(Document images with source code)
┏━━
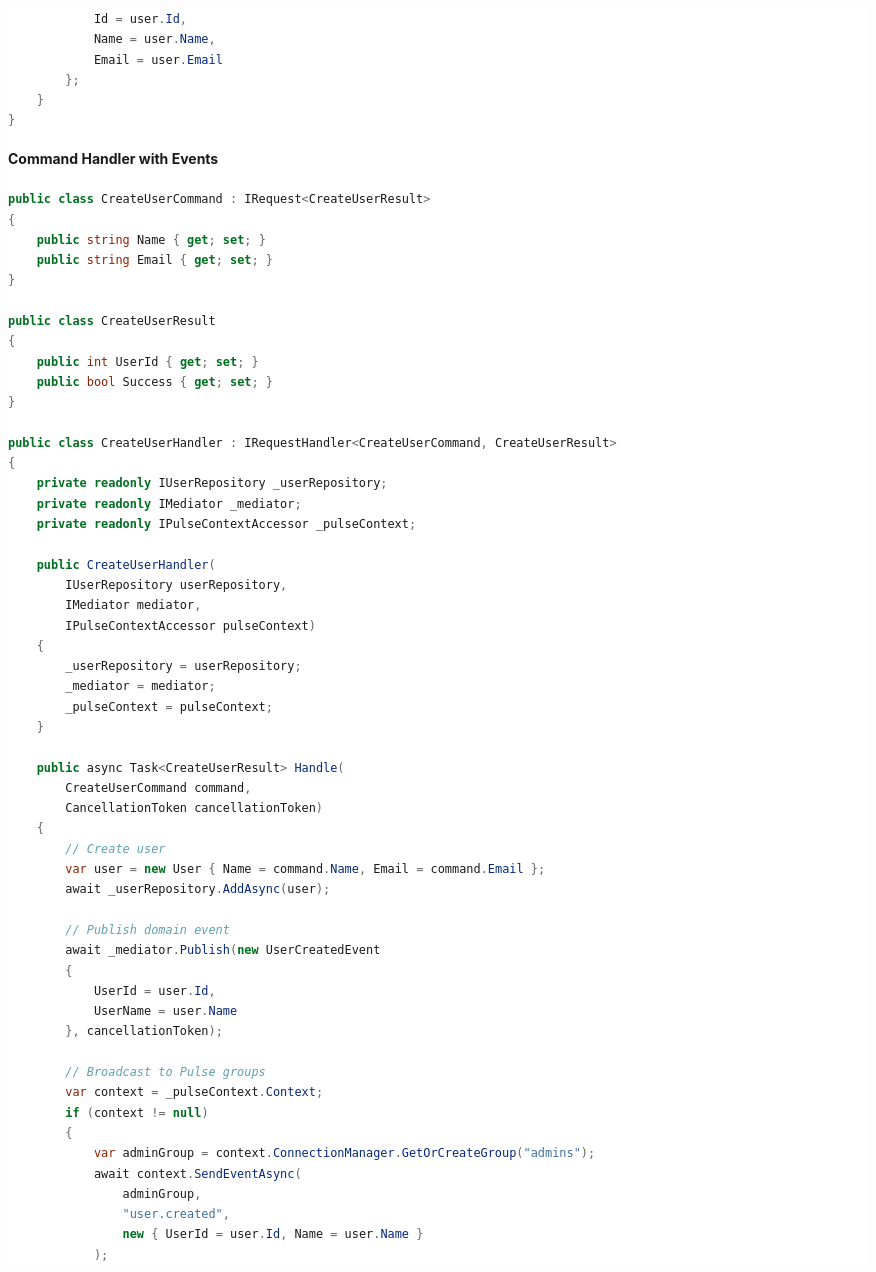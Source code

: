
 ```csharp
            Id = user.Id,
            Name = user.Name,
            Email = user.Email
        };
    }
}
```

#### Command Handler with Events

```csharp
public class CreateUserCommand : IRequest<CreateUserResult>
{
    public string Name { get; set; }
    public string Email { get; set; }
}

public class CreateUserResult
{
    public int UserId { get; set; }
    public bool Success { get; set; }
}

public class CreateUserHandler : IRequestHandler<CreateUserCommand, CreateUserResult>
{
    private readonly IUserRepository _userRepository;
    private readonly IMediator _mediator;
    private readonly IPulseContextAccessor _pulseContext;
    
    public CreateUserHandler(
        IUserRepository userRepository,
        IMediator mediator,
        IPulseContextAccessor pulseContext)
    {
        _userRepository = userRepository;
        _mediator = mediator;
        _pulseContext = pulseContext;
    }
    
    public async Task<CreateUserResult> Handle(
        CreateUserCommand command,
        CancellationToken cancellationToken)
    {
        // Create user
        var user = new User { Name = command.Name, Email = command.Email };
        await _userRepository.AddAsync(user);
        
        // Publish domain event
        await _mediator.Publish(new UserCreatedEvent 
        { 
            UserId = user.Id,
            UserName = user.Name 
        }, cancellationToken);
        
        // Broadcast to Pulse groups
        var context = _pulseContext.Context;
        if (context != null)
        {
            var adminGroup = context.ConnectionManager.GetOrCreateGroup("admins");
            await context.SendEventAsync(
                adminGroup,
                "user.created",
                new { UserId = user.Id, Name = user.Name }
            );
```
┗━━
What you need to do
Pictures stay out; the records above are otherwise reproduced exactly.

Expected answer
Source code

:
 ```csharp
            Id = user.Id,
            Name = user.Name,
            Email = user.Email
        };
    }
}
```

#### Command Handler with Events

```csharp
public class CreateUserCommand : IRequest<CreateUserResult>
{
    public string Name { get; set; }
    public string Email { get; set; }
}

public class CreateUserResult
{
    public int UserId { get; set; }
    public bool Success { get; set; }
}

public class CreateUserHandler : IRequestHandler<CreateUserCommand, CreateUserResult>
{
    private readonly IUserRepository _userRepository;
    private readonly IMediator _mediator;
    private readonly IPulseContextAccessor _pulseContext;
    
    public CreateUserHandler(
        IUserRepository userRepository,
        IMediator mediator,
        IPulseContextAccessor pulseContext)
    {
        _userRepository = userRepository;
        _mediator = mediator;
        _pulseContext = pulseContext;
    }
    
    public async Task<CreateUserResult> Handle(
        CreateUserCommand command,
        CancellationToken cancellationToken)
    {
        // Create user
        var user = new User { Name = command.Name, Email = command.Email };
        await _userRepository.AddAsync(user);
        
        // Publish domain event
        await _mediator.Publish(new UserCreatedEvent 
        { 
            UserId = user.Id,
            UserName = user.Name 
        }, cancellationToken);
        
        // Broadcast to Pulse groups
        var context = _pulseContext.Context;
        if (context != null)
        {
            var adminGroup = context.ConnectionManager.GetOrCreateGroup("admins");
            await context.SendEventAsync(
                adminGroup,
                "user.created",
                new { UserId = user.Id, Name = user.Name }
            );
```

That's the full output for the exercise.